Data entries:
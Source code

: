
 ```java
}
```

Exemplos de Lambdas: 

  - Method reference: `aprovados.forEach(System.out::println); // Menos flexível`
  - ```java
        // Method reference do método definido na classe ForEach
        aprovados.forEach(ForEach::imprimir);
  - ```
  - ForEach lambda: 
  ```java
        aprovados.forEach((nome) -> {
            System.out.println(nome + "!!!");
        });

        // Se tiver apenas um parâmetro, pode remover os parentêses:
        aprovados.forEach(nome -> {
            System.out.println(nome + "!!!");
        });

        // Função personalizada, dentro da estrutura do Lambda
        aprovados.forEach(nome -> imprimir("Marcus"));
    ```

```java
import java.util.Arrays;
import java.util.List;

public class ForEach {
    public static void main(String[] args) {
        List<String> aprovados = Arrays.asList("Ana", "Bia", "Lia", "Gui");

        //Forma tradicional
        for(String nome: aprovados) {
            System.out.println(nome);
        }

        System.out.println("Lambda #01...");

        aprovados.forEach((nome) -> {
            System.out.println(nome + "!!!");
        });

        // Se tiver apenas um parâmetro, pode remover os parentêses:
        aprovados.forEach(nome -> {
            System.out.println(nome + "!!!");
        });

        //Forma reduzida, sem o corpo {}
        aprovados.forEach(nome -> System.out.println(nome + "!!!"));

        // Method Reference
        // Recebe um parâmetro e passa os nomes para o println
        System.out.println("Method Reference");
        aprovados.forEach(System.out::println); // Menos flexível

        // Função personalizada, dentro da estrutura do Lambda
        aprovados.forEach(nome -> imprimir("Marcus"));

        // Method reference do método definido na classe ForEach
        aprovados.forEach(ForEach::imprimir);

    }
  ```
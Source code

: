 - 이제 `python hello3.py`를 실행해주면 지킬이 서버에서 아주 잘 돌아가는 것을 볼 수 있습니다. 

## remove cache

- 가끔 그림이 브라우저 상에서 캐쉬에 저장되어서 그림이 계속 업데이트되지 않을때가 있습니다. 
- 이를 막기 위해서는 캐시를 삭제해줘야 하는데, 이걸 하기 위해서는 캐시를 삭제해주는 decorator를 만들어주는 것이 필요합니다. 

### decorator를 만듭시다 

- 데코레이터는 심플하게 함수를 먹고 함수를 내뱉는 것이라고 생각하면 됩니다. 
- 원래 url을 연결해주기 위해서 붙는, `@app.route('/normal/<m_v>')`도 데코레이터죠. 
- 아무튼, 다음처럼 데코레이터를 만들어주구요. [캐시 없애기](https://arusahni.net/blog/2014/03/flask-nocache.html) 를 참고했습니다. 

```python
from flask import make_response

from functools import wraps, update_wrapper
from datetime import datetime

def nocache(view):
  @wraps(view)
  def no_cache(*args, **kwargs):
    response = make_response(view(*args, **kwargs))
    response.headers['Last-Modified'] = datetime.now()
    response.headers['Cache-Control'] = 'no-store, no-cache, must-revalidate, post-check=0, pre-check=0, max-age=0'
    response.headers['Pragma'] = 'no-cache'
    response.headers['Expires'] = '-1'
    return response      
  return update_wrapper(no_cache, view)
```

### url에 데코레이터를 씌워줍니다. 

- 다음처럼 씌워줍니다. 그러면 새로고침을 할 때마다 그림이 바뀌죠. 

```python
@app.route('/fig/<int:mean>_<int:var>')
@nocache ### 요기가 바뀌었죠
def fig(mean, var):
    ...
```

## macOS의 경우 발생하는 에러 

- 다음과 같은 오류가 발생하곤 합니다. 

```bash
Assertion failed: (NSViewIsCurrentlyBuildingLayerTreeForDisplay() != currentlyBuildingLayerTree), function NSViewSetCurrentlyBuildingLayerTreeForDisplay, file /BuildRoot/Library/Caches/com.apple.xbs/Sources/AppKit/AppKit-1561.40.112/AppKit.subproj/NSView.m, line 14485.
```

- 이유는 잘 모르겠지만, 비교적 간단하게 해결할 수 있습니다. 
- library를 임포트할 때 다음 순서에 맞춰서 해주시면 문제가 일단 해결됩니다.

Exercise directions:
Whenever a line of the data holds the string "mean", pick that line out.

Exercise result:
@app.route('/fig/<int:mean>_<int:var>')
def fig(mean, var):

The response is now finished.